Chemical recycling ‘could handle’ 22m tonnes of tricky plastic in 2040

Chemical recycling could dramatically reduce the amount of tricky waste ending up in the ocean and other inappropriate locations in the future, a report has claimed.

The Ocean Recovery Alliance study found that the nascent process could handle 70 per cent of hard-to-recycle discarded plastic from packaging and textiles that would otherwise be mismanaged in 2040.

The report, Towards Circular Plastics, forecast that 75m tonnes of such tricky material was likely to arise that year.
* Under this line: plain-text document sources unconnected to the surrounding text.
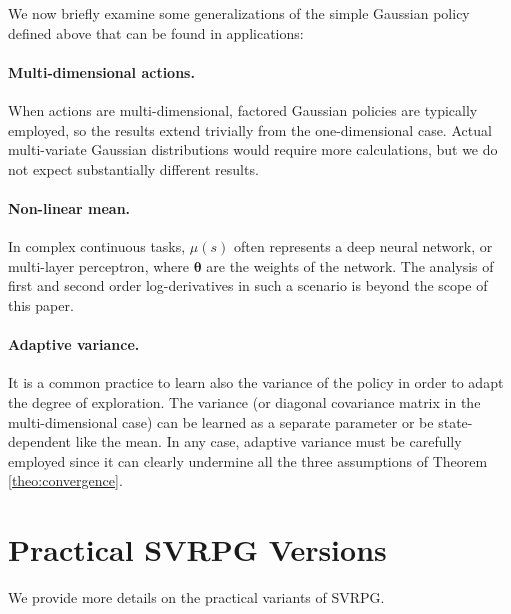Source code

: \documentclass{article}
\theoremstyle{remark}
\theoremstyle{definition}
\newcommand{\vtheta}{\boldsymbol{\theta}}
\begin{document}
We now briefly examine some generalizations of the simple Gaussian policy defined above that can be found in applications:

\paragraph{Multi-dimensional actions.}
When actions are multi-dimensional, factored Gaussian policies are typically employed, so the results extend trivially from the one-dimensional case. Actual multi-variate Gaussian distributions would require more calculations, but we do not expect substantially different results.

\paragraph{Non-linear mean.}
In complex continuous tasks, $\mu(s)$ often represents a deep neural network, or multi-layer perceptron, where $\vtheta$ are the weights of the network. The analysis of first and second order log-derivatives in such a scenario is beyond the scope of this paper.

\paragraph{Adaptive variance.}
It is a common practice to learn also the variance of the policy in order to adapt the degree of exploration. The variance (or diagonal covariance matrix in the multi-dimensional case) can be learned as a separate parameter or be state-dependent like the mean. In any case, adaptive variance must be carefully employed since it can clearly undermine all the three assumptions of Theorem \ref{theo:convergence}.

\section{Practical SVRPG Versions}\label{app:practicalsvrpg}
We provide more details on the practical variants of SVRPG.
\end{document}
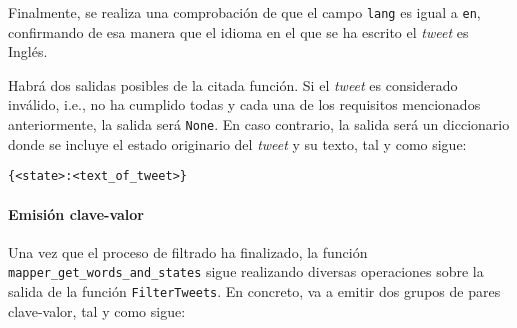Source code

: \documentclass[10pt, spanish]{article}
\begin{document}
Finalmente, se realiza una comprobación de que el campo \texttt{lang} es igual a \texttt{en}, confirmando de esa manera que el idioma en el que se ha escrito el \textit{tweet} es Inglés. 

Habrá dos salidas posibles de la citada función. Si el \textit{tweet} es considerado inválido, i.e., no ha cumplido todas y cada una de los requisitos mencionados anteriormente, la salida será \texttt{None}. En caso contrario, la salida será un diccionario donde se incluye el estado originario del \textit{tweet} y su texto, tal y como sigue:

\texttt{\{<state>:<text\_of\_tweet>\}}

\paragraph{Emisión clave-valor}

Una vez que el proceso de filtrado ha finalizado, la función \texttt{mapper\_get\_words\_and\_states} sigue realizando diversas operaciones sobre la salida de la función \texttt{FilterTweets}. En concreto, va a emitir dos grupos de pares clave-valor, tal y como sigue:
\end{document}
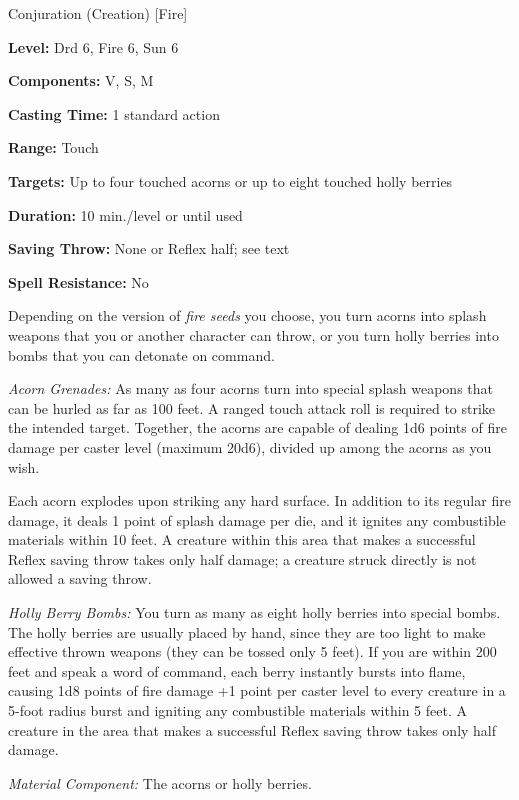 
Conjuration (Creation) [Fire]

\textbf{Level:} Drd 6, Fire 6, Sun 6

\textbf{Components:} V, S, M

\textbf{Casting Time:} 1 standard action

\textbf{Range:} Touch

\textbf{Targets:} Up to four touched acorns or up to eight touched holly berries

\textbf{Duration:} 10 min./level or until used

\textbf{Saving Throw:} None or Reflex half; see text

\textbf{Spell Resistance:} No

Depending on the version of \textit{fire seeds} you choose, you turn acorns into 
splash weapons that you or another character can throw, or you turn holly berries 
into bombs that you can detonate on command.

\textit{Acorn Grenades:} As many as four acorns turn into special splash weapons 
that can be hurled as far as 100 feet. A ranged touch attack roll is required to 
strike the intended target. Together, the acorns are capable of dealing 1d6 points 
of fire damage per caster level (maximum 20d6), divided up among the acorns as 
you wish.

Each acorn explodes upon striking any hard surface. In addition to its regular 
fire damage, it deals 1 point of splash damage per die, and it ignites any combustible 
materials within 10 feet. A creature within this area that makes a successful Reflex 
saving throw takes only half damage; a creature struck directly is not allowed 
a saving throw.

\textit{Holly Berry Bombs:} You turn as many as eight holly berries into special 
bombs. The holly berries are usually placed by hand, since they are too light to 
make effective thrown weapons (they can be tossed only 5 feet). If you are within 
200 feet and speak a word of command, each berry instantly bursts into flame, causing 
1d8 points of fire damage +1 point per caster level to every creature in a 5-foot 
radius burst and igniting any combustible materials within 5 feet. A creature in 
the area that makes a successful Reflex saving throw takes only half damage.

\textit{Material Component:} The acorns or holly berries.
It said 31m tonnes of this could be mismanaged unless chemical recycling could be harnessed. Non-governmental organisation Ocean Recovery Alliance found that 22m tonnes could be handled by the process in “an ideal scenario”.

This assumed that appropriate collection and sorting infrastructure was in place in 15 years’ time, and that mechanical recycling was used for easy-to-recycle plastic.

It also relied upon “future technology developments” to improve chemical recycling’s ability to deal with impurities, and did not consider the economic viability of the process “or other limitations”.

Plastics Europe last year insisted a rollout of chemical recycling was “essential” to meet targets for reuse of material in new items.

But The Bureau of International Recycling subsequently warned that the technology needed careful consideration and “well-informed, market-based policies” to ensure it did not push out traditional methods.